October brings beautiful changes in the leaves, mild weather, pumpkin spice lattes and most importantly, Halloween! The spooky season is upon us, so we’ve decided to round up some of the most ghost-filled places in the state we call home. Turn all of your lights on and get under the covers … Here are the most haunted places in Kentucky!
The 7 Most Haunted Places in Kentucky
Perryville Battlefield — Perryville, KY
On October 8, 1862, Kentucky’s biggest and bloodiest Civil War battle took place at Perryville Battlefield. It is believed that around 7,600 individuals were wounded or killed in battle, and their bodies were left to decompose on the battlefield. As a result, many visitors have reported seeing ghost-like figures wandering the grassy fields, sometimes in complete daylight, so it’s no wonder why Perryville Battlefield makes our list of haunted places in Kentucky.
The Old Talbott Tavern — Bardstown, KY
Most infamously known for hosting outlaw Jesse James of the James-Younger Gang, the Old Talbott Tavern is home to a pretty unique history. Not only was James attacked during his stay, but he also believed he saw someone in his room and fired his gun — leaving bullet holes in a painting and on the wall. It’s rumored that James still visits the tavern to this day. He’s not the only one, however. The ghost stories run rampant here. Tavern guests have reported seeing a strange woman, as well as having their stuff moved or even taken. Ready to book your stay?
The Seelbach Hotel — Louisville, KY
“The Lady in Blue,” widely agreed to be Mrs. Patricia Wilson, still roams the halls looking for her husband who never made it to the Seelbach Hotel. The legend goes, they’d gone through a rough patch in their marriage and were taking a vacation to rekindle the romance. Unfortunately, Mr. Wilson died in a car accident on the way to the hotel. Not long after, Mrs. Wilson’s body was found at the bottom of an elevator shaft at the hotel. Whether it was a tragic accident or a suicide is still unknown, but should you ever see her wandering about the mezzanine, you can ask her yourself.
Sleepy Hollow Road/Devil’s Point — Prospect, KY
Kentucky’s own “Legend of Sleepy Hollow” takes place on Sleepy Hollow Road. If you find yourself driving late at night, headlights are your only friend and source of light on this winding road. The story goes that a dark hearse will speed up behind you, too close for comfort, and make you so nervous you lose sight of the turns and crash.
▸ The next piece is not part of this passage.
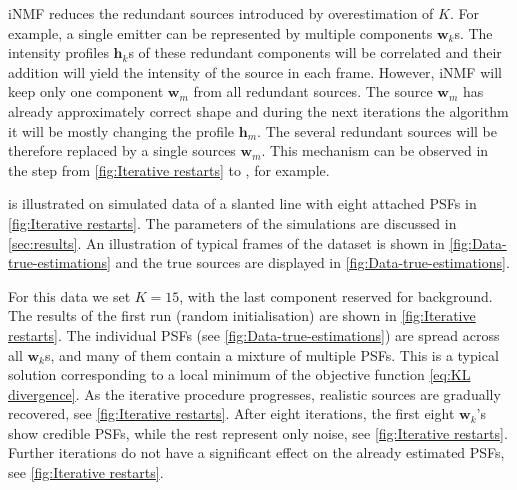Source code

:iNMF reduces the redundant sources introduced by overestimation of $K$. For example, a single emitter can be represented by multiple components $\bm{w}_k$s. The intensity profiles $\bm{h}_k$s of these redundant components will be correlated and their addition will yield the intensity of the source in each frame. However, iNMF will keep only one component $\bm{w}_m$ from all redundant sources. The source $\bm{w}_m$ has already approximately correct shape and during the next iterations the algorithm it will be mostly changing the profile $\bm{h}_m$. The several redundant sources will be therefore replaced by a single sources $\bm{w}_m$. This mechanism can be observed in the step from \autoref{fig:Iterative restarts}\bbb{} to \ccc{}, for example.  

\inmf{} is illustrated on simulated data of a slanted line with eight attached PSFs in \autoref{fig:Iterative restarts}. The parameters of the simulations are discussed in  \autoref{sec:results}. An illustration of typical frames of the dataset is shown in \autoref{fig:Data-true-estimations}\aaa{} and the true sources are displayed in \autoref{fig:Data-true-estimations}\bbb.

For this data we set $K=15$, with the last component reserved for background. The results of the first run (random initialisation) are shown in \autoref{fig:Iterative restarts}\aaa. The individual PSFs (see \autoref{fig:Data-true-estimations}\bbb) are spread across all $\bm{w}_k$s, and many of them contain a mixture of multiple PSFs. This is a typical solution corresponding to a local minimum of the objective function \autoref{eq:KL divergence}. As the iterative procedure progresses, realistic sources are gradually recovered, see \autoref{fig:Iterative restarts}\bbb. After eight iterations, the first eight $\bm{w}_k$'s show credible PSFs, while the rest represent only noise, see \autoref{fig:Iterative restarts}\ccc. Further iterations do not have a significant effect on the already estimated PSFs, see \autoref{fig:Iterative restarts}\ddd.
But if that’s not enough to scare you, take Sleepy Hollow down a little further and you’ll find Devil’s Point — a site known for satanic rituals and sacrifices, haunting chants and bonfires with people dressed in black robes.
Kentucky State Penitentiary — Eddyville, KY
If there’s anywhere that hosts “tortured souls,” it’s the Kentucky State Penitentiary. This maximum security and supermax prison can hold up to 856 prisoners at a time. This prison has a long history of abuse, a prison break, two death penalty executions and one death from a hunger strike. Rumored to be haunted, prison guards and inmates have reported voices and footsteps when no one is there. Disembodied screams and other chilling experiences add to the scare factor.
Bobby Mackey’s Music World — Wilder, KY
Come for a drink, stay for the ghosts! Bobby Mackey’s Music World is not only one of the most haunted places in Kentucky, but it has also been given the title of “the most haunted nightclub in America.” With paranormal activity considered the norm, management has even had to put up a sign saying they’re not responsible for anything the ghosts do. This former slaughterhouse-turned-haunted nightclub has been featured on just about every ghost hunter-type TV show there is, and it’s a popular tourist destination for those seeking a spooky experience.
Waverly Hills Sanatorium — Louisville, KY
Known for being Louisville’s most visited haunted house, Waverly has a history like no other. It opened in 1910 due to an outbreak of tuberculosis and was designed to treat up to 50 patients. However, TB spread like wildfire, and the hospital found itself treating 140 people at once. Because the disease was so contagious, patients were not able to live outside of Waverly’s walls. It became its own community, complete with a ZIP code, post office and more.
Expansions began in the early 1920s, making Waverly capable of hosting over 400 patients. When a cure was found, the tuberculosis hospital was no longer necessary. It was closed down and quarantined, then later reopened as Woodhaven Medical Services. That facility closed as well, and the property owners found no reason to maintain the appearance of the building. In 2001, the building was purchased and restored to serve those who love the paranormal through ghost tours, a commercialized haunted house and even the opportunity to stay overnight … if you dare.
We hope you found the haunt you’ve been searching for this season!